_Data_:
* * *
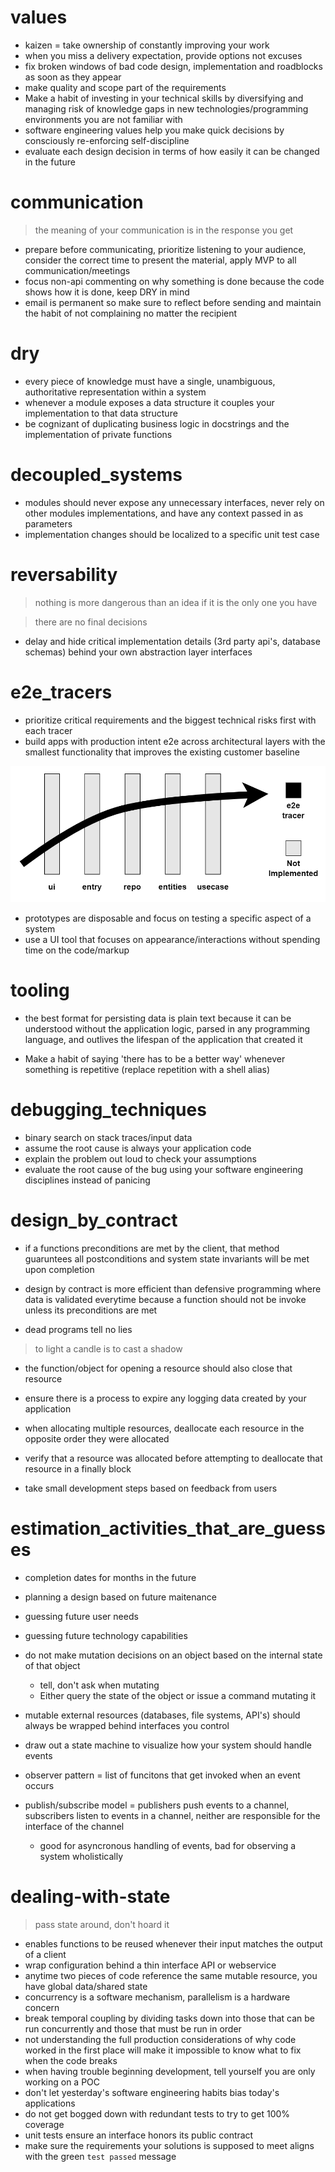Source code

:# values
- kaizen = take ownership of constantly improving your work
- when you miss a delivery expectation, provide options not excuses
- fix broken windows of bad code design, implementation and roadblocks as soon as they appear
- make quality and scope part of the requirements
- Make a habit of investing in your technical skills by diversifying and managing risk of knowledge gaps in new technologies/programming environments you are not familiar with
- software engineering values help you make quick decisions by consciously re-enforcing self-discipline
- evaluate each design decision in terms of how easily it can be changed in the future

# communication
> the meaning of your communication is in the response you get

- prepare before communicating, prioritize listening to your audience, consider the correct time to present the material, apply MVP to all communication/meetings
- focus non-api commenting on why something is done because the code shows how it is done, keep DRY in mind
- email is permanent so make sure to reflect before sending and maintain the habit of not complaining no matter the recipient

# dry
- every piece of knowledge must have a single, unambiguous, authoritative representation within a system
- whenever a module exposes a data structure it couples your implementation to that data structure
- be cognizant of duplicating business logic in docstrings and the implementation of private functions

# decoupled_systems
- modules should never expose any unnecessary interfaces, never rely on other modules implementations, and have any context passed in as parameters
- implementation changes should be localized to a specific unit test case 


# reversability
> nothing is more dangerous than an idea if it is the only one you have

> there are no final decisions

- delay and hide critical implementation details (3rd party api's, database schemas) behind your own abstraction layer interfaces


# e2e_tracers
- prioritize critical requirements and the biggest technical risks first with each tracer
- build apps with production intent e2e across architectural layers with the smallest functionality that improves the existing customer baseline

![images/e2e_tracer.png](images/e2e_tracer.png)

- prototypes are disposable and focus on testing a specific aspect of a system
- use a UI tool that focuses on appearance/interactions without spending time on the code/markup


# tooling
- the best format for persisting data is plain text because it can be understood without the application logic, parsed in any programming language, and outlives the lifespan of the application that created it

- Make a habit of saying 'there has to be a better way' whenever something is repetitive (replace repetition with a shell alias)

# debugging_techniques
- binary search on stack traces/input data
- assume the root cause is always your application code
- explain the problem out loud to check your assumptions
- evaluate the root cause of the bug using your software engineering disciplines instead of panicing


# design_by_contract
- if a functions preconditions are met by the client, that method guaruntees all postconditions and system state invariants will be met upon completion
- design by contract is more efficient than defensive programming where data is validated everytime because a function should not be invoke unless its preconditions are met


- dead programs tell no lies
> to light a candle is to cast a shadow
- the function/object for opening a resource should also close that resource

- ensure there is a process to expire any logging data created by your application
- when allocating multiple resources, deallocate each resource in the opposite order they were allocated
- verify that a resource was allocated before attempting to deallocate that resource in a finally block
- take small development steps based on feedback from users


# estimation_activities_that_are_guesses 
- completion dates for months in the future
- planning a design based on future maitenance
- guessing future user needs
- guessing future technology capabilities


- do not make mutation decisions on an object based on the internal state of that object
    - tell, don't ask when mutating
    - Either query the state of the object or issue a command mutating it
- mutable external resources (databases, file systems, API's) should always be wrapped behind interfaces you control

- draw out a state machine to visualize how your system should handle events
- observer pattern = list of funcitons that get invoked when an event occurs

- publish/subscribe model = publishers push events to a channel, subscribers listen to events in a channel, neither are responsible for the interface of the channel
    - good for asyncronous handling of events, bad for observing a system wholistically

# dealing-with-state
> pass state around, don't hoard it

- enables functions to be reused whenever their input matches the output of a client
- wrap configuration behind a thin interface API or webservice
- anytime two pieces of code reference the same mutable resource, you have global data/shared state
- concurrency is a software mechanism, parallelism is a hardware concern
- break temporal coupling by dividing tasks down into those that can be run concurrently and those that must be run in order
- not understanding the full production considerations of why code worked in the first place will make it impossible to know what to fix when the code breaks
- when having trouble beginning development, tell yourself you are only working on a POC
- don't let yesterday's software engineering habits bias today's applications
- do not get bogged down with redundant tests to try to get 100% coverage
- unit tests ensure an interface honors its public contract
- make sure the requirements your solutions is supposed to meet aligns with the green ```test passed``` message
* * *
_The task_: How many lines in the records above contain the word "values"? Answer with the number alone.

_Result for this task_: 2